Your task: With the pictures excluded, reproduce all of the data exactly.
*** Opening Data excerpts ***
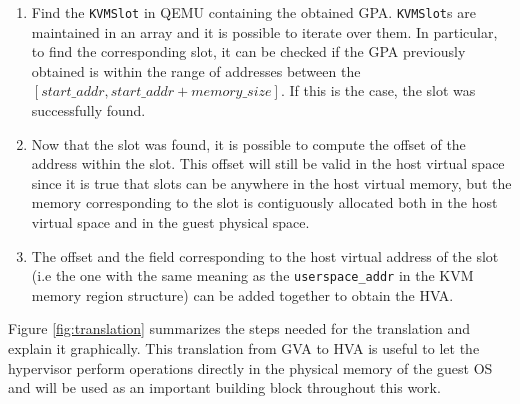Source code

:\begin{enumerate}
    \item Find the \texttt{KVMSlot} in QEMU containing the obtained GPA. \texttt{KVMSlot}s are maintained in an array and it is possible to iterate over them. In particular, to find the corresponding slot, it can be checked if the GPA previously obtained is within the range of addresses between the $[start\_addr, start\_addr + memory\_size]$. If this is the case, the slot was successfully found. 
    \item Now that the slot was found, it is possible to compute the offset of the address within the slot. This offset will still be valid in the host virtual space since it is true that slots can be anywhere in the host virtual memory, but the memory corresponding to the slot is contiguously allocated both in the host virtual space and in the guest physical space.
    \item The offset and the field corresponding to the host virtual address of the slot (i.e the one with the same meaning as the \texttt{userspace\_addr} in the KVM memory region structure) can be added together to obtain the HVA.
\end{enumerate}
Figure \ref{fig:translation} summarizes the steps needed for the translation and explain it graphically. This translation from GVA to HVA is useful to let the hypervisor perform operations directly in the physical memory of the guest OS and will be used as an important building block throughout this work.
*** Closing Data excerpts ***
Written response:
Source code

:\begin{enumerate}
    \item Find the \texttt{KVMSlot} in QEMU containing the obtained GPA. \texttt{KVMSlot}s are maintained in an array and it is possible to iterate over them. In particular, to find the corresponding slot, it can be checked if the GPA previously obtained is within the range of addresses between the $[start\_addr, start\_addr + memory\_size]$. If this is the case, the slot was successfully found. 
    \item Now that the slot was found, it is possible to compute the offset of the address within the slot. This offset will still be valid in the host virtual space since it is true that slots can be anywhere in the host virtual memory, but the memory corresponding to the slot is contiguously allocated both in the host virtual space and in the guest physical space.
    \item The offset and the field corresponding to the host virtual address of the slot (i.e the one with the same meaning as the \texttt{userspace\_addr} in the KVM memory region structure) can be added together to obtain the HVA.
\end{enumerate}
Figure \ref{fig:translation} summarizes the steps needed for the translation and explain it graphically. This translation from GVA to HVA is useful to let the hypervisor perform operations directly in the physical memory of the guest OS and will be used as an important building block throughout this work.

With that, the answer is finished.